Digitisation at Damen Shipyards:


Read article

Damen Shipyards is working intensively together with partners and clients to digitise and develop smart vessels. Toine Cleophas talked about the challenges and the key to success: ‘Technology gives the push, but people need to make it work.’

As Research Manager at Damen Shipyards in Gorinchem, Cleophas is spearheading ‘Damen Digital’. This programme was established from the ambition to enable remote monitoring of vessels built by Damen. ‘Clients asked for this, but it was also interesting for us to use data to improve our vessel designs. We build some 150 small and larger vessels every year: from fishing boats to luxury yachts and frigates, as well as offshore vessels, tugboats, ferries and work boats.’

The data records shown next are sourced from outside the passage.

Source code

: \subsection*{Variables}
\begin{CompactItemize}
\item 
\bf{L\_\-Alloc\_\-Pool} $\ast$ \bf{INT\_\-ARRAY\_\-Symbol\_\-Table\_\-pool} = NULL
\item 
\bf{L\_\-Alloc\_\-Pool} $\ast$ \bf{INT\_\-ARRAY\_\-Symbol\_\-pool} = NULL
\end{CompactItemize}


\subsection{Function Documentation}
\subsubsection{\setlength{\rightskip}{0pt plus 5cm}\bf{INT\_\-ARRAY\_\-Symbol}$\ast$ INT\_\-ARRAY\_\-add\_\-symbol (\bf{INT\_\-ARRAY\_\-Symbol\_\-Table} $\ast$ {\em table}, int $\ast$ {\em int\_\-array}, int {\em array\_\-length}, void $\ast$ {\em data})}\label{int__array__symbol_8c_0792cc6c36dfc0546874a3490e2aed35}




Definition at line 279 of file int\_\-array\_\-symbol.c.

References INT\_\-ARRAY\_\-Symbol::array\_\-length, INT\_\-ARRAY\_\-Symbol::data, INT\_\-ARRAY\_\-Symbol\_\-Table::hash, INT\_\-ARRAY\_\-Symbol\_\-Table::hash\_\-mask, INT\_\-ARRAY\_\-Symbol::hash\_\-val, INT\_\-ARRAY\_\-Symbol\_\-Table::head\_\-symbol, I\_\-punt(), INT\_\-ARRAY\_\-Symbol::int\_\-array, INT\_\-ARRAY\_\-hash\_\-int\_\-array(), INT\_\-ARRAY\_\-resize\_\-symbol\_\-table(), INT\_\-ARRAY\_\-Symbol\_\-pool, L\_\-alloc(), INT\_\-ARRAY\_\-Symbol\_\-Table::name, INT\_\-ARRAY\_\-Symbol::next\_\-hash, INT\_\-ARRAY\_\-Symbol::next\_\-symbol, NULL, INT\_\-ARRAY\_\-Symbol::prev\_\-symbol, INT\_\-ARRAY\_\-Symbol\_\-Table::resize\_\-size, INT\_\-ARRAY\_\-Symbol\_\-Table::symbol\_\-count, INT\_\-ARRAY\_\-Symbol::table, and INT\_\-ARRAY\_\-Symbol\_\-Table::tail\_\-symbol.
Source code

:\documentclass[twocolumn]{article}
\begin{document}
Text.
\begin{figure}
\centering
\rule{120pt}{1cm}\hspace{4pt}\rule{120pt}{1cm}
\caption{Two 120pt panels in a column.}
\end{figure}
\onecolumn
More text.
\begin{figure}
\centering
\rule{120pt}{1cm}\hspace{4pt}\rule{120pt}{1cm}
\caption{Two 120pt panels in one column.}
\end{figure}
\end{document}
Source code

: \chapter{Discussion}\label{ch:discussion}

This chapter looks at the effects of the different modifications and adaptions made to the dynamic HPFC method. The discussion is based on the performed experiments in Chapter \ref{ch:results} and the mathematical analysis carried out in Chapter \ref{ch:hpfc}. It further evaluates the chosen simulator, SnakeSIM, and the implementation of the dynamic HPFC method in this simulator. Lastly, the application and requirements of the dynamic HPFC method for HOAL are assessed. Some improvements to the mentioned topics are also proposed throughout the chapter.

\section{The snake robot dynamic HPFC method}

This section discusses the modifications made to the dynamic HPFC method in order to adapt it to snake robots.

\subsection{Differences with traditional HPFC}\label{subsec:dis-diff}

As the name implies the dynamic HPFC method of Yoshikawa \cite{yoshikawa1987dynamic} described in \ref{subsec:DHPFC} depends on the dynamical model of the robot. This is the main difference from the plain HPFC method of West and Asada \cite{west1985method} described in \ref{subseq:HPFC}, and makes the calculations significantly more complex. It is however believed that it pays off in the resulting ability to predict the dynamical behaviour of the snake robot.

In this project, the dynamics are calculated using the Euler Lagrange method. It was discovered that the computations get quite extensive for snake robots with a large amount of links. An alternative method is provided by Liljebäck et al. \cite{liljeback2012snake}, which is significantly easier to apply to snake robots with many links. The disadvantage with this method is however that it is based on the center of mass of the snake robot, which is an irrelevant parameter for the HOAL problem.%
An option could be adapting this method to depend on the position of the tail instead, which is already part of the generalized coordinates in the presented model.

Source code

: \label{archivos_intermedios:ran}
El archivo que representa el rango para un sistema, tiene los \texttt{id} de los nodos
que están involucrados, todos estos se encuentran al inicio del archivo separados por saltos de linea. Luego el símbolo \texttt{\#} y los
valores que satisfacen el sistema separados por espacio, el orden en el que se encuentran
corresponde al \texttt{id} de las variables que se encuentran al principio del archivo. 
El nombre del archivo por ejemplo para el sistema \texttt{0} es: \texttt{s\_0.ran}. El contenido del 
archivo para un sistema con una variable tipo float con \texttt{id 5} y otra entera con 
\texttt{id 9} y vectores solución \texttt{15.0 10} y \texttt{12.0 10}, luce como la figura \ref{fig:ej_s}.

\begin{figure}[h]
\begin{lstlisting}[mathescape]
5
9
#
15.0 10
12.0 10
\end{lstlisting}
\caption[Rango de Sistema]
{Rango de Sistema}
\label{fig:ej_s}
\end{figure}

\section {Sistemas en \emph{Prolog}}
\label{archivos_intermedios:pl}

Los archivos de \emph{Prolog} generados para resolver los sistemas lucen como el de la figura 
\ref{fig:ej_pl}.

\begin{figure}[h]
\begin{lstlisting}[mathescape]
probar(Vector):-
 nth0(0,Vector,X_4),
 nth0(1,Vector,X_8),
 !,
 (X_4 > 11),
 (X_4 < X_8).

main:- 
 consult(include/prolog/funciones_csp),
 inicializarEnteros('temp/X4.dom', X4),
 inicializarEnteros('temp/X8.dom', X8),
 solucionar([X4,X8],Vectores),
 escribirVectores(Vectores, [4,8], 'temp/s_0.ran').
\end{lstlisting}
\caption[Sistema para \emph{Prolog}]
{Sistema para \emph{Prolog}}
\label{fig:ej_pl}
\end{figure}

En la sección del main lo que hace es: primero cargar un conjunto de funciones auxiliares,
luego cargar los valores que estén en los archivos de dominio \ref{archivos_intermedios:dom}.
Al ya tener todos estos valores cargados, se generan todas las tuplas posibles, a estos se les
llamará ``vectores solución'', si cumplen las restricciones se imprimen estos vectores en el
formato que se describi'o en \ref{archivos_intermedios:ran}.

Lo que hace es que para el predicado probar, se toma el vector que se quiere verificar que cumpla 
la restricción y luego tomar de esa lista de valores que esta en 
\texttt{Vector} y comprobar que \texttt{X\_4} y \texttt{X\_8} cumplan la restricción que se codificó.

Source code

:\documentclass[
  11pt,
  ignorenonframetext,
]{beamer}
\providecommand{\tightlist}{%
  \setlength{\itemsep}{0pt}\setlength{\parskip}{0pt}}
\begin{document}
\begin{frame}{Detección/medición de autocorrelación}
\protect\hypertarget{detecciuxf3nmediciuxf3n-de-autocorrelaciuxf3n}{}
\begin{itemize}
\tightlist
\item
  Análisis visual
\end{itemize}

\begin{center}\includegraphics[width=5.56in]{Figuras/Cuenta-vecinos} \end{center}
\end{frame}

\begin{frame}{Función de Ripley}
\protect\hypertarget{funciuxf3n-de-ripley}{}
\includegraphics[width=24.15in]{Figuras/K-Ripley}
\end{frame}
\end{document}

With a multidisciplinary team, we compared various technology providers


Multi-disciplinary team

‘For a few years now, shipping companies have shown increasing interest in vessel tracking; to monitor remotely where their vessels are and what they’re doing. We have investigated the technologies that are available for this. This was new territory for us since, as ship builders, we are traditionally not IT experts. With a multidisciplinary team, we compared various technology providers. Data networks already exist on board vessels; for instance, from the engine room to the bridge. The captain can monitor the engine and other components and respond to alerts. For example on an average tug there are some 6,000 information points already available on the bridge. We wanted to be able to send these data quickly and securely via ethernet to the shore. These data need to be compressed, as data transfer at sea is expensive.’

Cloud solution

Damen developed a cloud solution based on Microsoft Azure, which is used frequently in the maritime world. ‘As well as data storage, a cloud solution offers software packages for visualisation; this made this a preferred choice above a data service solution at our office.’ The ship builder has now equipped some 60 vessels with this Connected Vessel Application; a modular design with a high level of standardisation that makes it easy to manage. The advantages for clients go beyond maintenance and fuel savings. ‘Shipping companies use the application to deploy their fleet more efficiently. A tugboat receives a fee for every escort job it performs. If you have greater insight into your tugboats’ locations, you can take on more jobs. One additional tug operation is worth more than a 10% saving in fuel consumption.’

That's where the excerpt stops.